__WHAT IS REQUIRED__. Since the copy must match the original, write out each record word for word, skipping only the pictures.

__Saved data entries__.

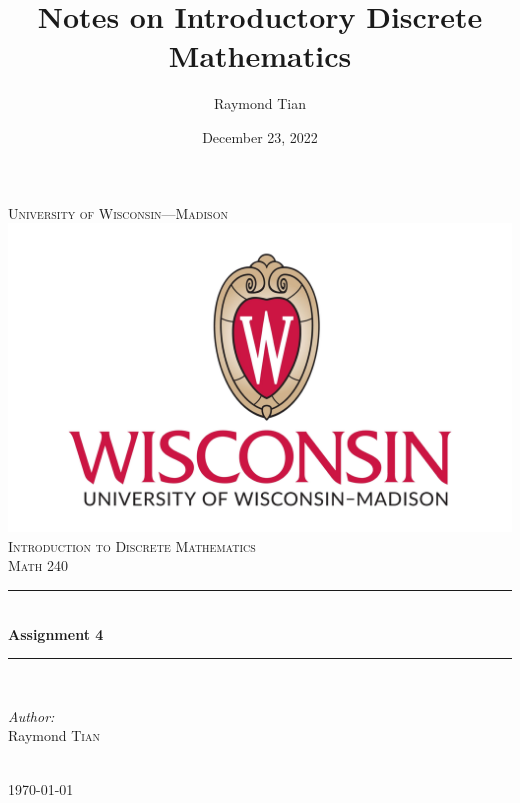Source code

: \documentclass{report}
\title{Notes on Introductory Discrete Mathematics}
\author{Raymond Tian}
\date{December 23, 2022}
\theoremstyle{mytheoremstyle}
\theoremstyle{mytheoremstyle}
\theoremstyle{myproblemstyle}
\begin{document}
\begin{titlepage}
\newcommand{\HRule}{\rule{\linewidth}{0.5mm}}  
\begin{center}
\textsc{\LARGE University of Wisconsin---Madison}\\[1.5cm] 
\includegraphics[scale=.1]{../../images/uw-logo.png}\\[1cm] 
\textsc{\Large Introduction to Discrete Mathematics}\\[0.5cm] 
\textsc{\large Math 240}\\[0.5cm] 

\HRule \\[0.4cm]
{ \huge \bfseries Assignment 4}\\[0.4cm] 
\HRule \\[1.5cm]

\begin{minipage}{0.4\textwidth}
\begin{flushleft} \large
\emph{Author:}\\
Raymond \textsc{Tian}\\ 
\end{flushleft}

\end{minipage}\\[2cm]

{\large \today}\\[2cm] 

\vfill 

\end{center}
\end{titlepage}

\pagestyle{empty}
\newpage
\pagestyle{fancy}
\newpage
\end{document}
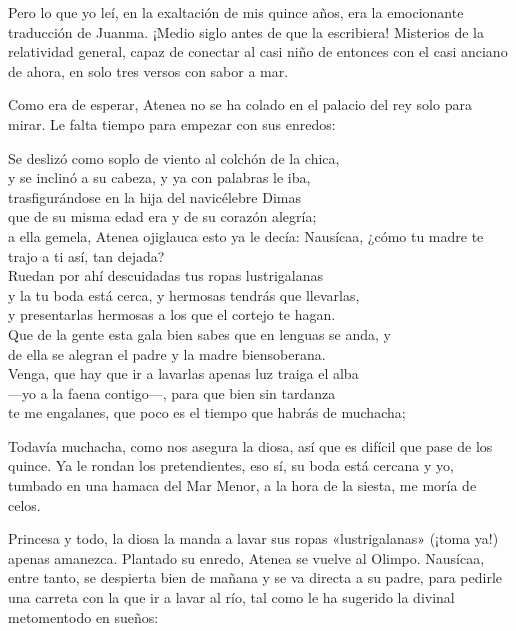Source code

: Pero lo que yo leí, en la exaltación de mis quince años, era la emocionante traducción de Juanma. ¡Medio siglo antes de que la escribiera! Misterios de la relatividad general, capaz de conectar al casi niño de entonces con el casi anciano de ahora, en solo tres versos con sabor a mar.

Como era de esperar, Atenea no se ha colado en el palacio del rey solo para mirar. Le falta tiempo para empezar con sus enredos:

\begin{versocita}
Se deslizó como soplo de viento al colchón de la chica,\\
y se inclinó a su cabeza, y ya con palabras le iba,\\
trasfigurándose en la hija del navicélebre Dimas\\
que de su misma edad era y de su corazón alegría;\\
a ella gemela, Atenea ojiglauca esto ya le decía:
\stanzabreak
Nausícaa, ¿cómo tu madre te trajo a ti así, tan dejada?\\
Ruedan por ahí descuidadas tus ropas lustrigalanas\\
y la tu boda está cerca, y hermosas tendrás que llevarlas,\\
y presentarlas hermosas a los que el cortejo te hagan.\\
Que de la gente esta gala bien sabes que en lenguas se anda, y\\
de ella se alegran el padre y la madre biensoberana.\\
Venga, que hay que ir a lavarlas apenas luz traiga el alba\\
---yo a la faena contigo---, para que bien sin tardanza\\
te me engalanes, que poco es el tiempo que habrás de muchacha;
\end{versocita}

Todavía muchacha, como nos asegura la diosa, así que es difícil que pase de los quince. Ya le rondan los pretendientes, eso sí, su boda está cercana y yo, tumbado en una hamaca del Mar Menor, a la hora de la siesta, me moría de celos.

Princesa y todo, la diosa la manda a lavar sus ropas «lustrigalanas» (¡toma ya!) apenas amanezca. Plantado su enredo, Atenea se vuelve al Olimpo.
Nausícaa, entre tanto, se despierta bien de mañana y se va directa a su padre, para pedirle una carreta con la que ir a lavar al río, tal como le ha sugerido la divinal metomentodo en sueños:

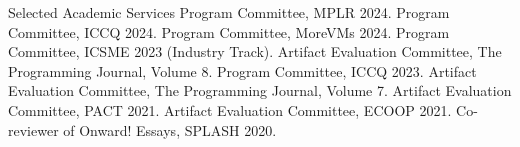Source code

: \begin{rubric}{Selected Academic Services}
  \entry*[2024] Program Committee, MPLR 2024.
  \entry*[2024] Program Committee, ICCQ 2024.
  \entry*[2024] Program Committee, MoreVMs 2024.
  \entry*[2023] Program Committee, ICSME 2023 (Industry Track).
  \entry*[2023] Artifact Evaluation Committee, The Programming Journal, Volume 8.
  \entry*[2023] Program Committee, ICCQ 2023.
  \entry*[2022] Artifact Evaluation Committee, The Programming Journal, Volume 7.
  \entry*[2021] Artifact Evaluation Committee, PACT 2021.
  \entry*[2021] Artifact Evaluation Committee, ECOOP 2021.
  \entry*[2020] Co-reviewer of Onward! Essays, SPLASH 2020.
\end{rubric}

__SOLUTION TO THIS PROBLEM__.
Source code

: \documentclass{report}
\title{Notes on Introductory Discrete Mathematics}
\author{Raymond Tian}
\date{December 23, 2022}
\theoremstyle{mytheoremstyle}
\theoremstyle{mytheoremstyle}
\theoremstyle{myproblemstyle}
\begin{document}
\begin{titlepage}
\newcommand{\HRule}{\rule{\linewidth}{0.5mm}}  
\begin{center}
\textsc{\LARGE University of Wisconsin---Madison}\\[1.5cm] 
\includegraphics[scale=.1]{../../images/uw-logo.png}\\[1cm] 
\textsc{\Large Introduction to Discrete Mathematics}\\[0.5cm] 
\textsc{\large Math 240}\\[0.5cm] 

\HRule \\[0.4cm]
{ \huge \bfseries Assignment 4}\\[0.4cm] 
\HRule \\[1.5cm]

\begin{minipage}{0.4\textwidth}
\begin{flushleft} \large
\emph{Author:}\\
Raymond \textsc{Tian}\\ 
\end{flushleft}

\end{minipage}\\[2cm]

{\large \today}\\[2cm] 

\vfill 

\end{center}
\end{titlepage}

\pagestyle{empty}
\newpage
\pagestyle{fancy}
\newpage
\end{document}
Source code

: Pero lo que yo leí, en la exaltación de mis quince años, era la emocionante traducción de Juanma. ¡Medio siglo antes de que la escribiera! Misterios de la relatividad general, capaz de conectar al casi niño de entonces con el casi anciano de ahora, en solo tres versos con sabor a mar.

Como era de esperar, Atenea no se ha colado en el palacio del rey solo para mirar. Le falta tiempo para empezar con sus enredos:

\begin{versocita}
Se deslizó como soplo de viento al colchón de la chica,\\
y se inclinó a su cabeza, y ya con palabras le iba,\\
trasfigurándose en la hija del navicélebre Dimas\\
que de su misma edad era y de su corazón alegría;\\
a ella gemela, Atenea ojiglauca esto ya le decía:
\stanzabreak
Nausícaa, ¿cómo tu madre te trajo a ti así, tan dejada?\\
Ruedan por ahí descuidadas tus ropas lustrigalanas\\
y la tu boda está cerca, y hermosas tendrás que llevarlas,\\
y presentarlas hermosas a los que el cortejo te hagan.\\
Que de la gente esta gala bien sabes que en lenguas se anda, y\\
de ella se alegran el padre y la madre biensoberana.\\
Venga, que hay que ir a lavarlas apenas luz traiga el alba\\
---yo a la faena contigo---, para que bien sin tardanza\\
te me engalanes, que poco es el tiempo que habrás de muchacha;
\end{versocita}

Todavía muchacha, como nos asegura la diosa, así que es difícil que pase de los quince. Ya le rondan los pretendientes, eso sí, su boda está cercana y yo, tumbado en una hamaca del Mar Menor, a la hora de la siesta, me moría de celos.

Princesa y todo, la diosa la manda a lavar sus ropas «lustrigalanas» (¡toma ya!) apenas amanezca. Plantado su enredo, Atenea se vuelve al Olimpo.
Nausícaa, entre tanto, se despierta bien de mañana y se va directa a su padre, para pedirle una carreta con la que ir a lavar al río, tal como le ha sugerido la divinal metomentodo en sueños:

Source code

: \begin{rubric}{Selected Academic Services}
  \entry*[2024] Program Committee, MPLR 2024.
  \entry*[2024] Program Committee, ICCQ 2024.
  \entry*[2024] Program Committee, MoreVMs 2024.
  \entry*[2023] Program Committee, ICSME 2023 (Industry Track).
  \entry*[2023] Artifact Evaluation Committee, The Programming Journal, Volume 8.
  \entry*[2023] Program Committee, ICCQ 2023.
  \entry*[2022] Artifact Evaluation Committee, The Programming Journal, Volume 7.
  \entry*[2021] Artifact Evaluation Committee, PACT 2021.
  \entry*[2021] Artifact Evaluation Committee, ECOOP 2021.
  \entry*[2020] Co-reviewer of Onward! Essays, SPLASH 2020.
\end{rubric}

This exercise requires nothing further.